> Task details
In the listing below, lines with the string "exécuter" are to be counted; the number is the entire reply.
'''
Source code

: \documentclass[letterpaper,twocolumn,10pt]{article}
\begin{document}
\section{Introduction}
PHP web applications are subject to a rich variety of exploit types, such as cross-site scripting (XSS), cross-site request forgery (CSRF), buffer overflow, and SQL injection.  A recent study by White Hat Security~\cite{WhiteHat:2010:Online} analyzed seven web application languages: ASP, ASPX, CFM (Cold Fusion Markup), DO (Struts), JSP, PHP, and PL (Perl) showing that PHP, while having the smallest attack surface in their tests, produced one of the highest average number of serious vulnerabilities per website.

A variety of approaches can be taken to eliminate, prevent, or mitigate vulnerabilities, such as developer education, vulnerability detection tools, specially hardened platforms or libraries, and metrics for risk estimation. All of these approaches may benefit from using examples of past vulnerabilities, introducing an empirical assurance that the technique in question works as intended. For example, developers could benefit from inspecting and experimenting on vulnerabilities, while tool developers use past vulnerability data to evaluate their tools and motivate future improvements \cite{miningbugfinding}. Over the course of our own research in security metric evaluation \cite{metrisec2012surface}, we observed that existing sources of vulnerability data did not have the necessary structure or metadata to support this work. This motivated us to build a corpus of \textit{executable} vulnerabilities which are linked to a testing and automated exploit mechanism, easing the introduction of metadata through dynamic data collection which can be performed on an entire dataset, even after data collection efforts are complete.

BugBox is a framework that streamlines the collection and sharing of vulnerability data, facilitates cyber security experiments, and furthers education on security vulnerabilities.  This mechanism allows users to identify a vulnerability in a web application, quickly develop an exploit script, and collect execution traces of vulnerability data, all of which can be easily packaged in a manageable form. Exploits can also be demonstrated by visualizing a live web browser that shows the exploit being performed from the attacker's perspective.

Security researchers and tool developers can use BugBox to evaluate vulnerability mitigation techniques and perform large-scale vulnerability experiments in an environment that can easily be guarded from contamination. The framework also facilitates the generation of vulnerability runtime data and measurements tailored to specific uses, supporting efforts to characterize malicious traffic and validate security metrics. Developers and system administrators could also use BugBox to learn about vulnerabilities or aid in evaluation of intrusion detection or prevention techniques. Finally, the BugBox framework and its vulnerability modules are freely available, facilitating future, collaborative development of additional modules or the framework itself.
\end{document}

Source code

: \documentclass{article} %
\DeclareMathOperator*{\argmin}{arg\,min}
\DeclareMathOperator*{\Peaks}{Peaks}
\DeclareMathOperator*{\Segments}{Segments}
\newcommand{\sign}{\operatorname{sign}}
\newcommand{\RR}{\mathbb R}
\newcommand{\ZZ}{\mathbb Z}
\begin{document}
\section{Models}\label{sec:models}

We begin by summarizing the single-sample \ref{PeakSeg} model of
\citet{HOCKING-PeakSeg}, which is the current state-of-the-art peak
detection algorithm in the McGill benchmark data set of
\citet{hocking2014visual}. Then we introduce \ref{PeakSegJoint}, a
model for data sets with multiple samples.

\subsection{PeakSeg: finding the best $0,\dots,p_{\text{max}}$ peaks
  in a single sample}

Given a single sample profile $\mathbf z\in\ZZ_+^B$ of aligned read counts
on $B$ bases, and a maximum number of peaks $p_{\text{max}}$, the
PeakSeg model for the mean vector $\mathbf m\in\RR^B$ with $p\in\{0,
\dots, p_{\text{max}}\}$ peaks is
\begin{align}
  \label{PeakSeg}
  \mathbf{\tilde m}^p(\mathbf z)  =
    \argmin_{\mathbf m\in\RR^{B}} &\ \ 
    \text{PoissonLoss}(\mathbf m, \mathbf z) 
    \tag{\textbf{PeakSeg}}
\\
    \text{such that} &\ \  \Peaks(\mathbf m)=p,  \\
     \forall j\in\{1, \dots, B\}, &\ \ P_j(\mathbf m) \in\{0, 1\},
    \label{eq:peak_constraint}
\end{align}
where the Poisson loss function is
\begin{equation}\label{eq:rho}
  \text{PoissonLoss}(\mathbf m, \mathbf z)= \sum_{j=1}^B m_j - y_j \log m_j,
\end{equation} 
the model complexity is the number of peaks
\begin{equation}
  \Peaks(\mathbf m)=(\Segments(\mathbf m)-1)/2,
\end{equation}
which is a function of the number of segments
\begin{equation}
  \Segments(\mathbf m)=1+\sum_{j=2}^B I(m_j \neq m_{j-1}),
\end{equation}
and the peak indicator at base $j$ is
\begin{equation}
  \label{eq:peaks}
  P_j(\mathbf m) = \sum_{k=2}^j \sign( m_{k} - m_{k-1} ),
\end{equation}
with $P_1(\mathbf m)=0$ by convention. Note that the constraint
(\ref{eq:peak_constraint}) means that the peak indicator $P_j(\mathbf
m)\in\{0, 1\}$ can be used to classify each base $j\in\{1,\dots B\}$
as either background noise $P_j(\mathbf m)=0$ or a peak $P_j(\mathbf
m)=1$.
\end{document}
'''
'''
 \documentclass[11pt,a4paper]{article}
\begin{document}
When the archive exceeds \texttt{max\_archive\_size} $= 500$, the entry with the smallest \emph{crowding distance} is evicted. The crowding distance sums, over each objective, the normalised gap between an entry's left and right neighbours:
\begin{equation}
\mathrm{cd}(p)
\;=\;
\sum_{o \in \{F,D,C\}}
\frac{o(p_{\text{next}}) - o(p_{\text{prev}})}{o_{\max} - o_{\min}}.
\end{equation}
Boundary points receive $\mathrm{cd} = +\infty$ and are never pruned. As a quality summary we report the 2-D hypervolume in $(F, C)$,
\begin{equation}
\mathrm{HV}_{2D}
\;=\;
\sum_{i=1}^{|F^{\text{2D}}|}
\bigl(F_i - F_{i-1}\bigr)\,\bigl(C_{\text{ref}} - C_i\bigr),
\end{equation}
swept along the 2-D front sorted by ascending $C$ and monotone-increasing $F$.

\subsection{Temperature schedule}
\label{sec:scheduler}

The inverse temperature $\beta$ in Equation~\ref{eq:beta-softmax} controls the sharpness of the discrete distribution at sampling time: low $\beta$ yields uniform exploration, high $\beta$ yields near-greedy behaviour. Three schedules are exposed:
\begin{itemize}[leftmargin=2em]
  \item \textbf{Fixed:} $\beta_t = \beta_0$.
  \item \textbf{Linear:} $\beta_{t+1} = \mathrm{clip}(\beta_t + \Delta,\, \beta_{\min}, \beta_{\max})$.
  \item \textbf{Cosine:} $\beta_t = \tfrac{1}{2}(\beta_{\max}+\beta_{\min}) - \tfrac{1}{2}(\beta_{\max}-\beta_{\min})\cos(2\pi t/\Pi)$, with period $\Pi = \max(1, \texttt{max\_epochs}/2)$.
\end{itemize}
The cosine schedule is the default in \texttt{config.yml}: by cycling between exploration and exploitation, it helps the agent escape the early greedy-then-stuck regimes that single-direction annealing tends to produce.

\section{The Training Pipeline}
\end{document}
'''
'''
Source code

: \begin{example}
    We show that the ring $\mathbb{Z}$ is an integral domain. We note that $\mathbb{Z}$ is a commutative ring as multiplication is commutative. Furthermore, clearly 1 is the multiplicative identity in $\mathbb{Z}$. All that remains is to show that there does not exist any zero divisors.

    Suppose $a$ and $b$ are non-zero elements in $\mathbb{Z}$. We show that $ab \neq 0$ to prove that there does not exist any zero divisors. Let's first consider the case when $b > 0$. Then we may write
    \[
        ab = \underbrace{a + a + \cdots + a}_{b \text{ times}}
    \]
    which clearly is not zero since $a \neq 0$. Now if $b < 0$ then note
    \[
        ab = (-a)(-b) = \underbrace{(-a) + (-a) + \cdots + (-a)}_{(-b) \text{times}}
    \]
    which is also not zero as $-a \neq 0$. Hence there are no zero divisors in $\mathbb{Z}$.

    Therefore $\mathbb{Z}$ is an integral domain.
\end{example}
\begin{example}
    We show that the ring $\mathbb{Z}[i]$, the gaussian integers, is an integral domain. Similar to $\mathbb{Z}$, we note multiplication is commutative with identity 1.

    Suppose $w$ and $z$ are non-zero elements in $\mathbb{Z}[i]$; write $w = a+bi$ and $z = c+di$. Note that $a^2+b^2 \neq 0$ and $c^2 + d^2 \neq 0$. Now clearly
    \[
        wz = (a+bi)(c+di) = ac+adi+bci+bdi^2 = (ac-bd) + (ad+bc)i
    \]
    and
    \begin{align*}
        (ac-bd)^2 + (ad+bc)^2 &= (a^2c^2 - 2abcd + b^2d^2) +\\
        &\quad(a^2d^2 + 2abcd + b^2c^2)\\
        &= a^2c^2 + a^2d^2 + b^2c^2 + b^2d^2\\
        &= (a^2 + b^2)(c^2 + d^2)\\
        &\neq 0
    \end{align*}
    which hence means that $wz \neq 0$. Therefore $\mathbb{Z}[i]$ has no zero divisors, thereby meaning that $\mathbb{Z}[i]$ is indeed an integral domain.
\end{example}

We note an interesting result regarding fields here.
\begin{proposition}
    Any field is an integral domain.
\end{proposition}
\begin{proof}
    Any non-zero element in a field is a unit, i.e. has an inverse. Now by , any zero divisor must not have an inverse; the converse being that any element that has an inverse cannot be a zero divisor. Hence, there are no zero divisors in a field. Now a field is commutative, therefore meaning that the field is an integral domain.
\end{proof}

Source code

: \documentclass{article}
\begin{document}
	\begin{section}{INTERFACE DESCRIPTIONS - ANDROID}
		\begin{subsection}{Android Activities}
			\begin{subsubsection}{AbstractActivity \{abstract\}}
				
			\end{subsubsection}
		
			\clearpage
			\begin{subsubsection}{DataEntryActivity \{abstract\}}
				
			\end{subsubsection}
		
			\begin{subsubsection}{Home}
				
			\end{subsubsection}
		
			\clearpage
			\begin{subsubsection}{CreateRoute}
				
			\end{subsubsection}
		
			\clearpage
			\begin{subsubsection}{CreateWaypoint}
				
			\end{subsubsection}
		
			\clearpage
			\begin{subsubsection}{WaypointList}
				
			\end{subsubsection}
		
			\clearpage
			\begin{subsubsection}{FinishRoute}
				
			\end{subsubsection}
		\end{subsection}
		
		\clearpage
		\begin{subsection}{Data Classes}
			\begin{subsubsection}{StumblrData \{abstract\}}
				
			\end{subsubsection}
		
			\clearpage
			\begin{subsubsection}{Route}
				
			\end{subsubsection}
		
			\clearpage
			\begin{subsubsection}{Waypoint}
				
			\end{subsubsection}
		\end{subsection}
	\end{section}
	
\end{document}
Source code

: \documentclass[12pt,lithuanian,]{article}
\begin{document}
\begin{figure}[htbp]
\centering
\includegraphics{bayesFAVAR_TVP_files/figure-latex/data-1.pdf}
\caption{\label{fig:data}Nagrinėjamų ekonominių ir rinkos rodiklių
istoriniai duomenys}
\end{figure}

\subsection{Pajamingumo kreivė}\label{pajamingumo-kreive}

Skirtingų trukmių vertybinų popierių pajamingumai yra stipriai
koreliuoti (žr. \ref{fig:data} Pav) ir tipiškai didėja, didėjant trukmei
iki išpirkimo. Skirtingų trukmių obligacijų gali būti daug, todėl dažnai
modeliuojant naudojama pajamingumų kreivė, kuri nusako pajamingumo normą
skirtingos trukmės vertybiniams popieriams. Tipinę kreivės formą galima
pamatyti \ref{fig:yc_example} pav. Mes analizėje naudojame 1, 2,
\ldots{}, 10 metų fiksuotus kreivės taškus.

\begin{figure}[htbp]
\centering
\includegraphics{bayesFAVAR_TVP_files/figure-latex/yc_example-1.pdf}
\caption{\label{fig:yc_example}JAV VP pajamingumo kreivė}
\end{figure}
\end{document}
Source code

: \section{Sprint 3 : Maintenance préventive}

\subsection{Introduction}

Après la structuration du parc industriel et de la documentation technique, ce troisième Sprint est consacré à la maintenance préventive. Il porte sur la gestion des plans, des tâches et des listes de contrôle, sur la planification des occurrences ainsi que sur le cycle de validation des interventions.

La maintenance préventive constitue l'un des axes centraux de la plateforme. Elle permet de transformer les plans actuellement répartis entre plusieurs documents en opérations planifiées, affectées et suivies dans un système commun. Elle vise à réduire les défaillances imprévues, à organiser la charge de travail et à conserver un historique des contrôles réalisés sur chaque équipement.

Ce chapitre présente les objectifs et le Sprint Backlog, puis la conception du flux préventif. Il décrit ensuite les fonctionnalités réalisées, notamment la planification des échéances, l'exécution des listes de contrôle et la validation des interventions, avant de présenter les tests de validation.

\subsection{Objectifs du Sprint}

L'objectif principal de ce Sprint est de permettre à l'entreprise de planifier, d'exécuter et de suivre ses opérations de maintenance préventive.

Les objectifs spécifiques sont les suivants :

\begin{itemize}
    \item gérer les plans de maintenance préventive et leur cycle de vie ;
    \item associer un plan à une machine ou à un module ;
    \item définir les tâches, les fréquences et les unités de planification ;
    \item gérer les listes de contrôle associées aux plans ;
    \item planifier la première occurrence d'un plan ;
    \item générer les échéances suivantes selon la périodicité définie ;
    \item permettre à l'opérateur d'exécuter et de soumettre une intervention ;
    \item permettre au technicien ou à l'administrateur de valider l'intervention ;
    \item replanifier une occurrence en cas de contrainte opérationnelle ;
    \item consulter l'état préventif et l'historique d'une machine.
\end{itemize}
'''
> Solved exercise
2